DENA LAND NEWS A MONTHLY NEWSLETTER BY LINDA LANE-WHITE—KELLER WILLIAMS REALTY SERVING MY HOMETOWN OF ALTADENA/PASADENA AND OUTLYING AREAS November 2008
Elections, Families — and Thankfulness Your picture here
Linda Lane-White “Singing” Realtor ® CA Lic #01091347 Notary Public
As the month (and the year) come to a close, it is time to sit down with our families and remember why we are thankful. At this writing, we don’t know who the new President will be. We don’t know the outcome of many political and economic issues. But whatever the results, I can still see families all over America gathered together for fun, food, football, and, I hope, a moment of thankfulness for what we share as families and as a nation.
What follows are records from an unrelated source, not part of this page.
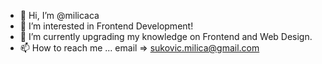 - 👋 Hi, I’m @milicaca
- 👀 I’m interested in Frontend Development!
- 🌱 I’m currently upgrading my knowledge on Frontend and Web Design.
- 📫 How to reach me ... email => sukovic.milica@gmail.com

<!---
milicaca/milicaca is a ✨ special ✨ repository because its `README.md` (this file) appears on your GitHub profile.
You can click the Preview link to take a look at your changes.
--->
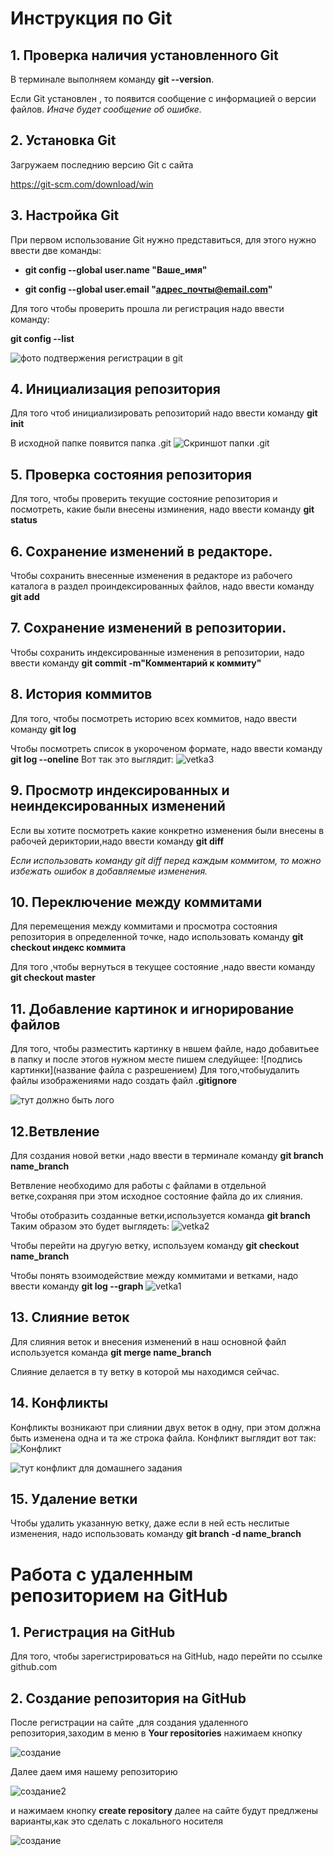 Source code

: # Инструкция по Git

## 1. Проверка наличия установленного Git

В терминале выполняем команду **git --version**.

Если Git установлен , то появится сообщение с информацией о версии файлов.
*Иначе будет сообщение об ошибке.*

## 2. Установка Git

Загружаем последнию версию Git c сайта

https://git-scm.com/download/win

## 3.  Настройка Git

При первом использование Git нужно представиться, для этого нужно ввести две команды:
*  **git config --global user.name "Ваше_имя"**

*  **git config --global user.email "адрес_почты@email.com"**

Для того чтобы проверить прошла ли регистрация надо ввести команду:

**git config --list**

![фото подтвержения регистрации в git](vetka5.png)

## 4. Инициализация репозитория


Для того чтоб инициализировать репозиторий надо ввести команду **git init**

В исходной папке появится папка .git
![Скриншот папки .git](vetka6.png)

## 5. Проверка состояния репозитория

Для того, чтобы проверить текущие состояние репозитория и посмотреть, какие были внесены изминения, надо ввести команду **git status**

## 6. Сохранение изменений в редакторе.

Чтобы сохранить внесенные изменения в редакторе из рабочего каталога в раздел проиндексированных файлов, надо ввести команду **git add**

## 7. Сохранение изменений в репозитории.

Чтобы сохранить индексированные изменения в репозитории, надо ввести команду **git commit  -m"Комментарий к коммиту"**

## 8. История коммитов

Для того, чтобы посмотреть историю всех коммитов, надо ввести команду **git log**

Чтобы посмотреть список в укороченом формате, надо ввести команду **git log --oneline**
Вот так это выглядит:
![vetka3](vetka3.png)

## 9. Просмотр индексированных и неиндексированных изменений

Если вы хотите посмотреть какие конкретно изменения были внесены в рабочей дериктории,надо ввести команду **git diff**

*Если использовать команду git diff перед каждым коммитом, то можно избежать ошибок в добавляемые изменения.*

## 10. Переключение между коммитами

Для перемещения между коммитами и просмотра состояния репозитория в определенной точке, надо использовать команду **git checkout индекс коммита**

Для того ,чтобы вернуться в текущее состояние ,надо ввести команду **git checkout master**

## 11. Добавление картинок и игнорирование файлов

Для того, чтобы разместить картинку в нвшем файле, надо добавитьее в папку и после этогов нужном месте пишем следуйщее:
![подпись картинки](название файла с разрешением)
Для того,чтобыудалить файлы изображениями надо создать файл **.gitignore**

![тут должно быть лого](gitlog.png)

## 12.Ветвление

Для создания новой ветки ,надо ввести в терминале команду **git branch name_branch**

Ветвление необходимо для работы с файлами в отдельной ветке,сохраняя при этом исходное состояние файла до их слияния.

Чтобы отобразить созданные ветки,используется команда **git branch**
Таким образом это будет выглядеть:
![vetka2](vetka2.png)

Чтобы перейти на другую ветку, используем команду **git checkout name_branch**

Чтобы понять взоимодействие между коммитами и ветками, надо ввести команду **git log --graph**
![vetka1](vetka1.png)

## 13. Слияние веток

Для слияния веток и внесения изменений в наш основной файл используется команда **git merge name_branch**

Слияние делается в ту ветку в которой мы находимся сейчас.

## 14. Конфликты

Конфликты возникают при слиянии двух веток в одну, при этом должна быть изменена одна и та же строка файла.
Конфликт выглядит вот так:
![Конфликт](Conflict.png)

![тут конфликт для домашнего задания](vetka4.png)

## 15. Удаление ветки

Чтобы удалить указанную  ветку, даже если в ней есть неслитые изменения, надо использовать команду **git branch -d name_branch**

 # Работа с удаленным репозиторием на GitHub

## 1. Регистрация на GitHub
 Для того, чтобы зарегистрироваться на GitHub, надо перейти по ссылке github.com

 ## 2. Создание репозитория на GitHub

 После регистрации на сайте ,для создания удаленного репозитория,заходим в меню в **Your repositories** нажимаем кнопку 

 ![создание](create.png)

 Далее даем имя нашему репозиторию

 ![создание2](create2.png)

 и нажимаем кнопку **create repository** далее на сайте будут предлжены варианты,как это сделать с локального носителя

 ![создание](create3.png)
 
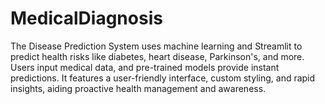 # MedicalDiagnosis
The Disease Prediction System uses machine learning and Streamlit to predict health risks like diabetes, heart disease, Parkinson's, and more. Users input medical data, and pre-trained models provide instant predictions. It features a user-friendly interface, custom styling, and rapid insights, aiding proactive health management and awareness.
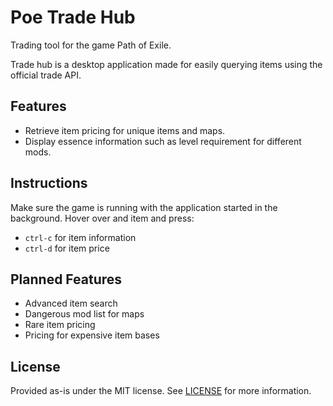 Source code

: # Poe Trade Hub

Trading tool for the game Path of Exile.

Trade hub is a desktop application made for easily querying items using the official trade API.

## Features

- Retrieve item pricing for unique items and maps.
- Display essence information such as level requirement for different mods.

## Instructions

Make sure the game is running with the application started in the background. Hover over and item and press:

- `ctrl-c` for item information
- `ctrl-d` for item price

## Planned Features

- Advanced item search
- Dangerous mod list for maps
- Rare item pricing
- Pricing for expensive item bases

## License

Provided as-is under the MIT license. See [LICENSE](./LICENSE) for more information.
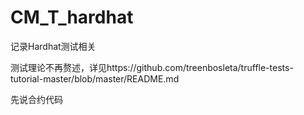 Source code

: # CM_T_hardhat
记录Hardhat测试相关


测试理论不再赘述，详见https://github.com/treenbosleta/truffle-tests-tutorial-master/blob/master/README.md


先说合约代码
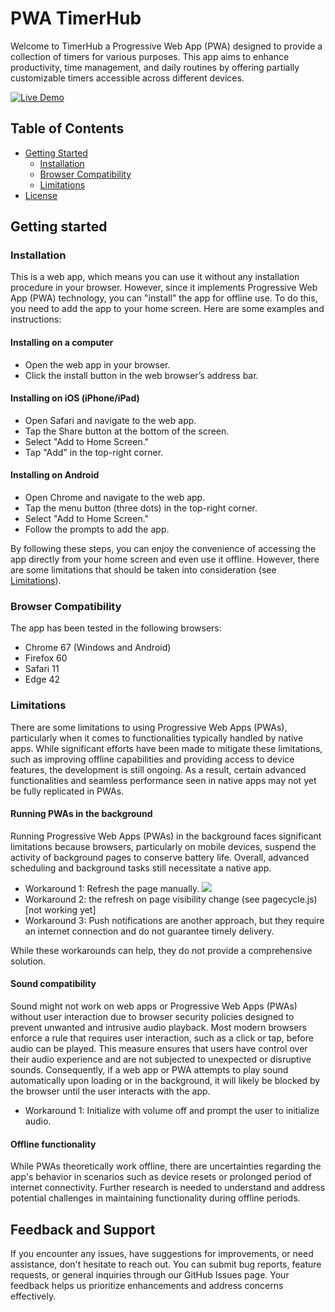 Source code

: 
[link1]: https://stackoverflow.com/questions/50300453/how-to-know-if-a-progressive-web-app-is-in-foreground-or-background
[link2]: https://github.com/whatwg/notifications/pull/127
[link3]: https://developer.chrome.com/docs/web-platform/notification-triggers
[link4]: https://stackoverflow.com/questions/58240785/is-it-possible-to-set-the-alarm-by-pwa-building-a-timer-alarm-clock-app
[link5]: https://stackoverflow.com/questions/71556191/send-a-notification-when-pwa-is-closed
[link6]: https://stackoverflow.com/questions/70611006/can-a-pwa-schedule-notifications-when-closed
[link7]: https://www.w3.org/TR/task-scheduler/
[link8]: https://developer.mozilla.org/en-US/docs/Web/API/Web_Periodic_Background_Synchronization_API
  
# PWA TimerHub

Welcome to TimerHub a Progressive Web App (PWA) designed to provide 
a collection of timers for various purposes. This app aims to enhance 
productivity, time management, and daily routines by offering partially
customizable timers accessible across different devices.

[![Live Demo](https://img.shields.io/badge/Live-Demo-brightgreen)](https://bahp.github.io/pwa-timerhub/)




<!-- ----------------------- -->
<!--    TABLE OF CONTENTS    -->
<!-- ----------------------- -->
## Table of Contents

<!--* [About the project](#about-the-project)-->
* [Getting Started](#getting-started)
  * [Installation](#installation)
  * [Browser Compatibility](#browser-compatibility)
  * [Limitations](#limitations)
* [License](#license)

## Getting started

### Installation

This is a web app, which means you can use it without any installation procedure 
in your browser. However, since it implements Progressive Web App (PWA) technology, 
you can "install" the app for offline use. To do this, you need to add the app to 
your home screen. Here are some examples and instructions:

#### Installing on a computer

- Open the web app in your browser.
- Click the install button in the web browser’s address bar.

#### Installing on iOS (iPhone/iPad)

- Open Safari and navigate to the web app.
- Tap the Share button at the bottom of the screen.
- Select "Add to Home Screen."
- Tap "Add" in the top-right corner.

#### Installing on Android
- Open Chrome and navigate to the web app.
- Tap the menu button (three dots) in the top-right corner.
- Select "Add to Home Screen."
- Follow the prompts to add the app.

By following these steps, you can enjoy the convenience of accessing the app 
directly from your home screen and even use it offline. However, there are
some limitations that should be taken into consideration (see [Limitations](#limitations)).

### Browser Compatibility

The app has been tested in the following browsers:
- Chrome 67 (Windows and Android)
- Firefox 60
- Safari 11
- Edge 42

### Limitations

There are some limitations to using Progressive Web Apps (PWAs), particularly when it 
comes to functionalities typically handled by native apps. While significant efforts 
have been made to mitigate these limitations, such as improving offline capabilities 
and providing access to device features, the development is still ongoing. As a result, 
certain advanced functionalities and seamless performance seen in native apps may not 
yet be fully replicated in PWAs.

#### Running PWAs in the background

Running Progressive Web Apps (PWAs) in the background faces significant limitations 
because browsers, particularly on mobile devices, suspend the activity of background 
pages to conserve battery life. Overall, advanced scheduling and background tasks still 
necessitate a native app.

- Workaround 1: Refresh the page manually. [![](https://img.shields.io/badge/Implemented-brightgreen)]()
- Workaround 2: the refresh on page visibility change (see pagecycle.js) [not working yet]
- Workaround 3: Push notifications are another approach, but they require an internet connection and 
do not guarantee timely delivery.

While these workarounds can help, they do not provide a comprehensive solution.

#### Sound compatibility

Sound might not work on web apps or Progressive Web Apps (PWAs) without user interaction 
due to browser security policies designed to prevent unwanted and intrusive audio playback. 
Most modern browsers enforce a rule that requires user interaction, such as a click or tap, 
before audio can be played. This measure ensures that users have control over their audio 
experience and are not subjected to unexpected or disruptive sounds. Consequently, if a web 
app or PWA attempts to play sound automatically upon loading or in the background, it will 
likely be blocked by the browser until the user interacts with the app.

- Workaround 1: Initialize with volume off and prompt the user to initialize audio.

#### Offline functionality

While PWAs theoretically work offline, there are uncertainties regarding the app's behavior 
in scenarios such as device resets or prolonged period of internet connectivity. Further 
research is needed to understand and address potential challenges in maintaining 
functionality during offline periods. 

<!--
### Interesting links 
IT uses Service Workers

https://web.dev/learn/pwa/service-workers?hl=es-419
https://web.dev/articles/add-manifest?hl=es-419
-->

## Feedback and Support
If you encounter any issues, have suggestions for improvements, or need 
assistance, don't hesitate to reach out. You can submit bug reports, 
feature requests, or general inquiries through our GitHub Issues page. 
Your feedback helps us prioritize enhancements and address concerns 
effectively.

<!--
## License
Timerify is licensed under the MIT License. Feel free to use, modify, 
and distribute the app in accordance with the terms specified in the 
license agreement.
-->

<!--https://github.com/avadhesh18/iosPWASplash--> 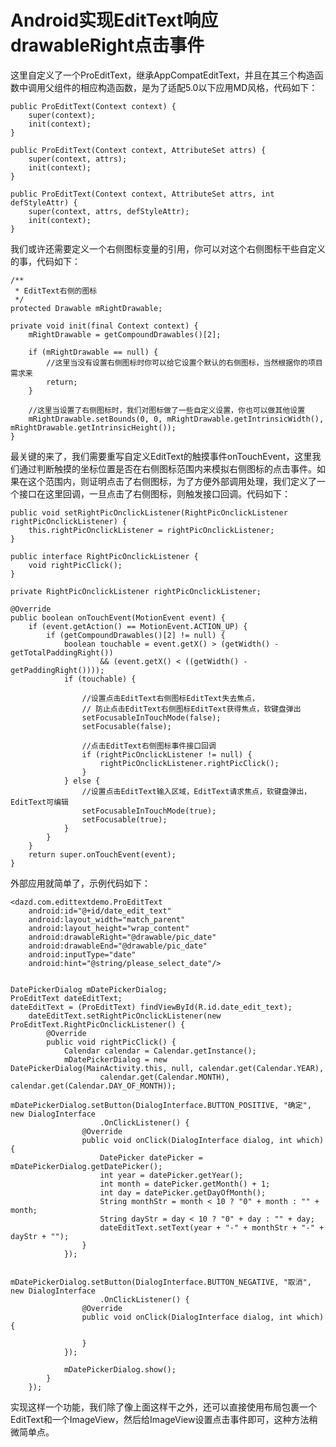 # Android实现EditText响应drawableRight点击事件 #

这里自定义了一个ProEditText，继承AppCompatEditText，并且在其三个构造函数中调用父组件的相应构造函数，是为了适配5.0以下应用MD风格，代码如下：

    public ProEditText(Context context) {
        super(context);
        init(context);
    }

    public ProEditText(Context context, AttributeSet attrs) {
        super(context, attrs);
        init(context);
    }

    public ProEditText(Context context, AttributeSet attrs, int defStyleAttr) {
        super(context, attrs, defStyleAttr);
        init(context);
    }

我们或许还需要定义一个右侧图标变量的引用，你可以对这个右侧图标干些自定义的事，代码如下：

    /**
     * EditText右侧的图标
     */
    protected Drawable mRightDrawable;

    private void init(final Context context) {
        mRightDrawable = getCompoundDrawables()[2];

        if (mRightDrawable == null) {
			//这里当没有设置右侧图标时你可以给它设置个默认的右侧图标，当然根据你的项目需求来
            return;
        }

		//这里当设置了右侧图标时，我们对图标做了一些自定义设置，你也可以做其他设置
        mRightDrawable.setBounds(0, 0, mRightDrawable.getIntrinsicWidth(), mRightDrawable.getIntrinsicHeight());
    }

最关键的来了，我们需要重写自定义EditText的触摸事件onTouchEvent，这里我们通过判断触摸的坐标位置是否在右侧图标范围内来模拟右侧图标的点击事件。如果在这个范围内，则证明点击了右侧图标，为了方便外部调用处理，我们定义了一个接口在这里回调，一旦点击了右侧图标，则触发接口回调。代码如下：

    public void setRightPicOnclickListener(RightPicOnclickListener rightPicOnclickListener) {
        this.rightPicOnclickListener = rightPicOnclickListener;
    }

    public interface RightPicOnclickListener {
        void rightPicClick();
    }

    private RightPicOnclickListener rightPicOnclickListener;

    @Override
    public boolean onTouchEvent(MotionEvent event) {
        if (event.getAction() == MotionEvent.ACTION_UP) {
            if (getCompoundDrawables()[2] != null) {
                boolean touchable = event.getX() > (getWidth() - getTotalPaddingRight())
                        && (event.getX() < ((getWidth() - getPaddingRight())));
                if (touchable) {

                    //设置点击EditText右侧图标EditText失去焦点，
                    // 防止点击EditText右侧图标EditText获得焦点，软键盘弹出
                    setFocusableInTouchMode(false);
                    setFocusable(false);

                    //点击EditText右侧图标事件接口回调
                    if (rightPicOnclickListener != null) {
                        rightPicOnclickListener.rightPicClick();
                    }
                } else {
                    //设置点击EditText输入区域，EditText请求焦点，软键盘弹出，EditText可编辑
                    setFocusableInTouchMode(true);
                    setFocusable(true);
                }
            }
        }
        return super.onTouchEvent(event);
    }

外部应用就简单了，示例代码如下：

    <dazd.com.edittextdemo.ProEditText
        android:id="@+id/date_edit_text"
        android:layout_width="match_parent"
        android:layout_height="wrap_content"
        android:drawableRight="@drawable/pic_date"
        android:drawableEnd="@drawable/pic_date"
        android:inputType="date"
        android:hint="@string/please_select_date"/>


	DatePickerDialog mDatePickerDialog;
    ProEditText dateEditText;
    dateEditText = (ProEditText) findViewById(R.id.date_edit_text);
        dateEditText.setRightPicOnclickListener(new ProEditText.RightPicOnclickListener() {
            @Override
            public void rightPicClick() {
                Calendar calendar = Calendar.getInstance();
                mDatePickerDialog = new DatePickerDialog(MainActivity.this, null, calendar.get(Calendar.YEAR),
                        calendar.get(Calendar.MONTH), calendar.get(Calendar.DAY_OF_MONTH));
                mDatePickerDialog.setButton(DialogInterface.BUTTON_POSITIVE, "确定", new DialogInterface
                        .OnClickListener() {
                    @Override
                    public void onClick(DialogInterface dialog, int which) {
                        DatePicker datePicker = mDatePickerDialog.getDatePicker();
                        int year = datePicker.getYear();
                        int month = datePicker.getMonth() + 1;
                        int day = datePicker.getDayOfMonth();
                        String monthStr = month < 10 ? "0" + month : "" + month;
                        String dayStr = day < 10 ? "0" + day : "" + day;
                        dateEditText.setText(year + "-" + monthStr + "-" + dayStr + "");
                    }
                });

                mDatePickerDialog.setButton(DialogInterface.BUTTON_NEGATIVE, "取消", new DialogInterface
                        .OnClickListener() {
                    @Override
                    public void onClick(DialogInterface dialog, int which) {

                    }
                });

                mDatePickerDialog.show();
            }
        });

实现这样一个功能，我们除了像上面这样干之外，还可以直接使用布局包裹一个EditText和一个ImageView，然后给ImageView设置点击事件即可，这种方法稍微简单点。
If you look at the political polls, you have to expect that half of the people who sit down to dinner this year will be disappointed in the election outcome. Half will be elated. But I hope we can say that all will be Americans just striving to create happy, healthy families and homes. Oh, and speaking of which, if there is a home in your future (and there are so many great deals today!), call me. I’d love to help. Linda Lane-White (626) 786-1231
Investing in Real Estate Now? Why, Yes!
According to the news media, the world has ended. Sorry folks, everything crashed, there’s no more real estate. Banks are no longer issuing home loans and no one is buying anything any more. It’s over. Back here on planet Earth, however, things aren’t as gloomy as in TVLand. Sure, the real estate market isn’t what it was a few years ago, but homes are being bought and sold every day. Banks are still issuing loans believe it or not, and great deals abound for those looking to buy. Buy now? Why, yes. You are no doubt familiar with the most basic rule of investing— “buy low, sell high.” Well, the “buy low” part requires a period of time when prices are low, and that would be right about now. Waiting for the market to improve before jumping in? That’s when the prices will already have increased, and buying then would go against the simple rule we just mentioned. There is no doubt that the market will go up again (because, historically, that’s what the real estate market always does), we just don’t know when that will happen. What we do know is that now is a pretty good time to get started investing in real estate, so for anyone thinking in that direction let’s review the five most important steps in getting started: Have a clear plan. Real estate investing is a business and should be treated as such, not as a hobby. Sit down and make a plan for it then. Will you be investing for the long-term (renting) or short-term (fixing
and flipping)? How much time can you set aside for your business every week? What work can you do yourself and what work will you need help with? What are your overall goals for real estate investing? Remember, despite what late-night infomercials say, getting rich “overnight usually takes years, so having realistic expectations is very important, too. Line up financing. Getting preapproved for a loan before you find a property is a must. Talk to several lenders, talk to your Realtor and ask for recommendations. When you complete this step you will know exactly how much money for the down payment you will need, what the rules for seller-financing are, and what you can expect the loan process will look like. If you plan on purchasing a property to rehab, ask about loan programs that provide money for that, too. Line up your own cash. I have to bring up the late night “real estate gurus” again…”You don’t need any cash to buy an investment property,” they like to exclaim. Yeah right. Even if you can find a property that can be purchased for no money down (not as easy as it sounds), you still need to have cash in the bank for other costs. Like repairs. Or unexpected expenses. Or for
mortgage payments when your tenant suddenly leaves and you are unable to find another one right away. Not having enough cash reserves is perhaps the biggest mistake rookie real estate investors make, and it’s a mistake that can cost you dearly. So how much in cash reserves should you have? There’s no definitive answer to this question; you have to consider the property you plan on buying and try to determine what expenses you may have to deal with (New roof soon? Water heater? Flaky tenants?). Three-to-six months worth of mortgage payments and expenses is a good rule of thumb, but again, your situation may vary. Assemble your team. Once you are ready to get started, you don’t have to (and shouldn’t) go it alone. There are professionals that can help you along the way. First, you will need a good Realtor (and fortunately you already know one! Me!) The Realtor’s job is not only to help you find the right property, but also to answer questions and guide you through the process. You’ll also need a good accountant who can answer tax-related questions. Knowing a good property inspector is also a plus, as well as knowing a few loan officers who are familiar with investment properties. Acquire knowledge. Know the area. Know what type of property you’d like to invest in. Learn everything about it. ie. Taxes, history, etc. Talk to your Realtor, talk to other investors, read a book or two. Talk to your accountant. The more information you have, the better.